Ruby class instance variables and inheritance

2019-02-01 21:57发布

I have a Ruby class called LibraryItem. I want to associate with every instance of this class an array of attributes. This array is long and looks something like

['title', 'authors', 'location', ...]

Note that these attributes are not really supposed to be methods, just a list of attributes that a LibraryItem has.

Next, I want to make a subclass of LibraryItem called LibraryBook that has an array of attributes that includes all the attributes of LibraryItem but will also include many more.

Eventually I will want several subclasses of LibraryItem each with their own version of the array @attributes but each adding on to LibraryItem's @attributes (e.g., LibraryBook, LibraryDVD, LibraryMap, etc.).

So, here is my attempt:

class LibraryItem < Object
  class << self; attr_accessor :attributes; end
  @attributes = ['title', 'authors', 'location',]
end

class LibraryBook < LibraryItem
  @attributes.push('ISBN', 'pages')
end

This does not work. I get the error

undefined method `push' for nil:NilClass

If it were to work, I would want something like this

puts LibraryItem.attributes 
puts LibraryBook.attributes

to output

['title', 'authors', 'location']
['title', 'authors', 'location', 'ISBN', 'pages']

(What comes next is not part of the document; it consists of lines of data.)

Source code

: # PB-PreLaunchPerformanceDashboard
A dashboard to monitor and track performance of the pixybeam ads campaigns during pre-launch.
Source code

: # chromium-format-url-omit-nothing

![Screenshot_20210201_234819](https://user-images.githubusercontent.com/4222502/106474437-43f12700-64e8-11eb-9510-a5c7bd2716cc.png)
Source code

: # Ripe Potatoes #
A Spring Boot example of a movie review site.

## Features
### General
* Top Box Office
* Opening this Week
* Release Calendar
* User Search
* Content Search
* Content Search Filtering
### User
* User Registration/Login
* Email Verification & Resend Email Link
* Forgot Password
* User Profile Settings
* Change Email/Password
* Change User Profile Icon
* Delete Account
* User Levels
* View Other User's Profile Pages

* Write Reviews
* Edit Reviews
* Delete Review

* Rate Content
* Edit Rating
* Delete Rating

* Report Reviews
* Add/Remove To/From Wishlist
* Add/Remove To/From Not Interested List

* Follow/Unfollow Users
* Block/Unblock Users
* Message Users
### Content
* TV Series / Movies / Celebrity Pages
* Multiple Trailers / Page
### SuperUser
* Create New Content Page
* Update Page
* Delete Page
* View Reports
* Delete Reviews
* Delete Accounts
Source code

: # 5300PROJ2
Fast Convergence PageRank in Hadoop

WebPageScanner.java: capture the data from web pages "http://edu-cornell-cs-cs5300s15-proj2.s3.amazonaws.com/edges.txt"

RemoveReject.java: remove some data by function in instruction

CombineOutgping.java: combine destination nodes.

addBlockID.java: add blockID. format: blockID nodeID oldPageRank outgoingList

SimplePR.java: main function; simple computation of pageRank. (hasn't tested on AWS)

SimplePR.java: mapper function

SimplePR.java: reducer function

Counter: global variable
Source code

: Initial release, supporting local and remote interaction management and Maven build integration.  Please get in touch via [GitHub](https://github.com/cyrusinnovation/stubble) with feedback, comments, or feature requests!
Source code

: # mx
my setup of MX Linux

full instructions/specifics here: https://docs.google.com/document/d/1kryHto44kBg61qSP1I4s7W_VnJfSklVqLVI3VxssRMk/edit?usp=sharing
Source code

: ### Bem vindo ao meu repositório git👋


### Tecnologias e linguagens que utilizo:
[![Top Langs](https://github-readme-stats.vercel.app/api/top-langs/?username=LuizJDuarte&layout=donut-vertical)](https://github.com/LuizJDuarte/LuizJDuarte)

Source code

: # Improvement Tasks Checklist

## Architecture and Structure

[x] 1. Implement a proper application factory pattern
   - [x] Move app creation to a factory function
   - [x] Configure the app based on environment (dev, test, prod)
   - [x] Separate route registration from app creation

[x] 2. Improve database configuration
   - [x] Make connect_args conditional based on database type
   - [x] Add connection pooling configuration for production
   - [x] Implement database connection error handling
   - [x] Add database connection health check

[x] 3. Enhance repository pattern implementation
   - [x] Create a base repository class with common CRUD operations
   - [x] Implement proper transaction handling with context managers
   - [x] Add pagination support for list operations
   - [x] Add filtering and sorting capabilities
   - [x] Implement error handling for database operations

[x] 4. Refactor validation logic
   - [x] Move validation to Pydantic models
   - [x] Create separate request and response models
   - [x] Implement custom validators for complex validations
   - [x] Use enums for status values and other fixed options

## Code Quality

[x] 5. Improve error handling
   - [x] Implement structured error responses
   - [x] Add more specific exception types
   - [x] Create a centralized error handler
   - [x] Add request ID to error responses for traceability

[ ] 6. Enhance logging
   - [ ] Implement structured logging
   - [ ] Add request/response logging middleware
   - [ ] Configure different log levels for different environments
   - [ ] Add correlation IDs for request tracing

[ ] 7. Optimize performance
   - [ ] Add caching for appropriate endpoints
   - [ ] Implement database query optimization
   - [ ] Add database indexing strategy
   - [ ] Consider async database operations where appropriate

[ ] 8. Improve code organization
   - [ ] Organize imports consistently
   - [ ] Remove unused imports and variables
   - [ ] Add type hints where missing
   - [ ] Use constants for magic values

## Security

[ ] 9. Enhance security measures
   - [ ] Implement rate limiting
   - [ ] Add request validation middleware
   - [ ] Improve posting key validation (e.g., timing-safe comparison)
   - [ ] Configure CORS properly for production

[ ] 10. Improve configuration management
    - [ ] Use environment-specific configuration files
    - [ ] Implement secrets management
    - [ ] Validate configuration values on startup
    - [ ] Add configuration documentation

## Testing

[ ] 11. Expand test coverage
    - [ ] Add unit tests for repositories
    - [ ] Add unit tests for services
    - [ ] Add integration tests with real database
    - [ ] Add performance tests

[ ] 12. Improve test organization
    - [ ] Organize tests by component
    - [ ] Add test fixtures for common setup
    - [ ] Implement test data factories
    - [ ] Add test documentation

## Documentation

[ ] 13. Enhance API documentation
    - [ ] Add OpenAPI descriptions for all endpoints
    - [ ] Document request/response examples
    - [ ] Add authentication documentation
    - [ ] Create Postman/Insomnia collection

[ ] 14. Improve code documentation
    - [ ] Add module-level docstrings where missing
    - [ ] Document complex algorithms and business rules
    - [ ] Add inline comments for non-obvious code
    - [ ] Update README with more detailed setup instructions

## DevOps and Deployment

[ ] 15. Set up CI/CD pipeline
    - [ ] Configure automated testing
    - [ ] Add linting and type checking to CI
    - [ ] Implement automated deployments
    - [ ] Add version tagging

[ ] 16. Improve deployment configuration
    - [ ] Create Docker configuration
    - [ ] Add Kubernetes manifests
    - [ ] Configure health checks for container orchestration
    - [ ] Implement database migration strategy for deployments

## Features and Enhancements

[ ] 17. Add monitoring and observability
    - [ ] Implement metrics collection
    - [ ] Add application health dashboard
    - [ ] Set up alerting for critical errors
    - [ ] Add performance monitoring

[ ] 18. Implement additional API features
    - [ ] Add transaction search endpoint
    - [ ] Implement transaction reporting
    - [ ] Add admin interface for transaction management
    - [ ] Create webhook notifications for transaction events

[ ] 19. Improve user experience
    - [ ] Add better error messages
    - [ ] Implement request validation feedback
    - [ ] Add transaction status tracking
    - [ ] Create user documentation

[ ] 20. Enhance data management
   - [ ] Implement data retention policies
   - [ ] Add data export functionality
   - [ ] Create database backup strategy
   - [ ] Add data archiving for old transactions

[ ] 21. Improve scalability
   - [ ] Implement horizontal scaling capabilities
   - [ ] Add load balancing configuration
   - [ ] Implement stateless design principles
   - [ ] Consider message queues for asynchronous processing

(Added 02-May-2010) One solution to this is to make @attributes a simple instance variable and then add the new attributes for LibraryBoot in the initialize method (this was suggested by demas in one of the answers).

While this would certainly work (and is, in fact, what I have been doing all along), I am not happy with this as it is sub-optimal: why should these unchanging arrays be constructed every time an object is created?

What I really want is to have class variables that can inherit from a parent class but when changed in the child class do not change in the the parent class.

9条回答
beautiful°
2楼-- · 2019-02-01 22:36

Out of curiosity, will something like this work?

class Foo
  ATTRIBUTES = ['title','authors','location']
end

class Bar < Foo
  ATTRIBUTES |= ['ISBN', 'pages']
end

This would seem to produce the desired result - the ATTRIBUTES array is expanded when the class object is created, and the values of ATTRIBUTES varies as expected:

> Foo::ATTRIBUTES
=> ['title','authors','location'] 
> Bar::ATTRIBUTES
=> ['title','authors','location', 'ISBN', 'pages']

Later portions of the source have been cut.